What all this means is that API changes must be handled through techniques
like the creation of backward-compatibility layers; those layers can then
be removed a development cycle or two later once the transition is
complete. Or changes can be split up and added to individual subsystem
trees; that, however, can lead to interesting ordering dependencies between
the trees. In some cases, we are seeing 2.6.27 changes being merged into 2.6.26 in stub form as a way
of making all of the pieces fit together.
Then, there is the simple matter that developers like to have a stable base
upon which to create their code. The linux-next tree, since it contains
large amounts of relatively new code, will also contain its share of new
bugs. That makes developers, who are often having enough trouble just
tracking down their own bugs, somewhat grumpy. Development against the
mainline tends to have a lower probability of forcing developers to look
for bugs which are not of their own making.
Many of these complaints have an easy answer: the pain which comes from
making all the pieces fit together in linux-next must be faced at some
point anyway. The real difference is that linux-next allows those problems
to be dealt with at leisure, while the older "merge everything in the
mainline" model compressed much of that work into the merge window. How
beneficial that really is will be seen for the first time in the 2.6.27
merge window; if linux-next is serving its intended function, 2.6.27 should
come together with rather less hassle than its immediate predecessors did.

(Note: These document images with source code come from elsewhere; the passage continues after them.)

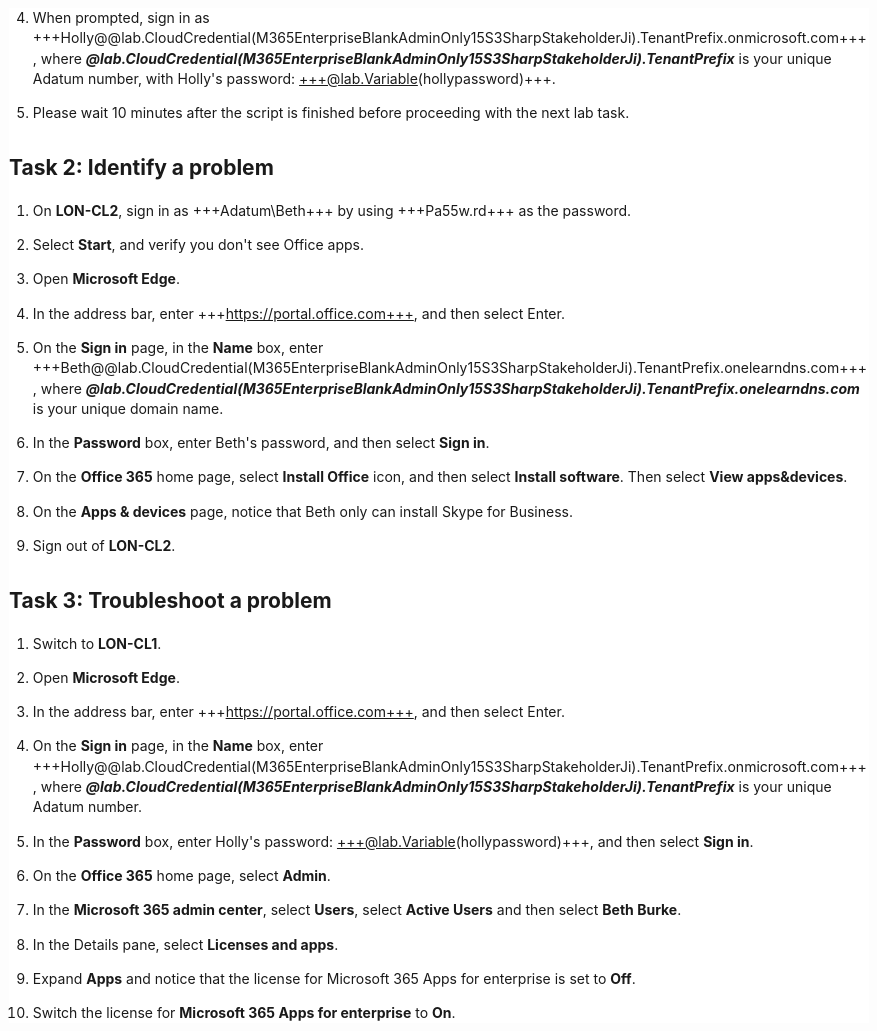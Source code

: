 4. When prompted, sign in as +++Holly@@lab.CloudCredential(M365EnterpriseBlankAdminOnly15S3SharpStakeholderJi).TenantPrefix.onmicrosoft.com+++, where ***@lab.CloudCredential(M365EnterpriseBlankAdminOnly15S3SharpStakeholderJi).TenantPrefix*** is your unique Adatum number, with Holly's password: +++@lab.Variable(hollypassword)+++.

5. Please wait 10 minutes after the script is finished before proceeding with the next lab task.


## Task 2: Identify a problem

1. On  **LON-CL2**, sign in as  +++Adatum\\Beth+++ by using +++Pa55w.rd+++ as the password.

2. Select  **Start**, and verify you don't see Office apps.

3. Open  **Microsoft Edge**.

5. In the address bar, enter  +++https://portal.office.com+++, and then select Enter.

6. On the  **Sign in** page, in the **Name** box, enter +++Beth@@lab.CloudCredential(M365EnterpriseBlankAdminOnly15S3SharpStakeholderJi).TenantPrefix.onelearndns.com+++, where ***@lab.CloudCredential(M365EnterpriseBlankAdminOnly15S3SharpStakeholderJi).TenantPrefix.onelearndns.com*** is your unique domain name.

7. In the  **Password** box, enter Beth's password, and then select  **Sign in**.

8. On the  **Office 365** home page, select **Install Office** icon, and then select **Install software**. Then select **View apps&devices**.

9. On the  **Apps & devices** page, notice that Beth only can install Skype for Business.

9. Sign out of  **LON-CL2**. 


## Task 3: Troubleshoot a problem

1. Switch to  **LON-CL1**.

2. Open  **Microsoft Edge**.

3. In the address bar, enter  +++https://portal.office.com+++, and then select Enter.

4. On the  **Sign in** page, in the **Name** box, enter +++Holly@@lab.CloudCredential(M365EnterpriseBlankAdminOnly15S3SharpStakeholderJi).TenantPrefix.onmicrosoft.com+++, where ***@lab.CloudCredential(M365EnterpriseBlankAdminOnly15S3SharpStakeholderJi).TenantPrefix*** is your unique Adatum number.

5. In the  **Password** box, enter Holly's password: +++@lab.Variable(hollypassword)+++, and then select  **Sign in**.

6. On the  **Office 365** home page, select **Admin**.

7. In the  **Microsoft 365 admin center**, select  **Users**, select  **Active Users** and then select **Beth Burke**.

8. In the Details pane, select  **Licenses and apps**.

9. Expand **Apps** and notice that the license for Microsoft 365 Apps for enterprise is set to  **Off**.

10. Switch the license for **Microsoft 365 Apps for enterprise** to  **On**.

But, regardless of the value provided by linux-next for integration and
testing purposes, the fact remains that it is a difficult platform upon
which to develop patches. That process is somewhat like building a house
on a sand bar; overnight the tide comes in and completely reshapes the land
underneath you. That is why most (possibly all) of the subsystem trees
used to assemble linux-next are, themselves, based on the mainline.
The solution to that problem will have to evolve over time. The linux-next
tree is a new institution which is still finding its proper place in the
development process. Easier ways to develop patches against the linux-next
tree will certainly be worked out; it may well turn out that quilt-like
tools work better for this task than git. But, for now, linux-next is an
excellent integration and testing resource, but it has not quite yet
managed to become the true Linux kernel development tree.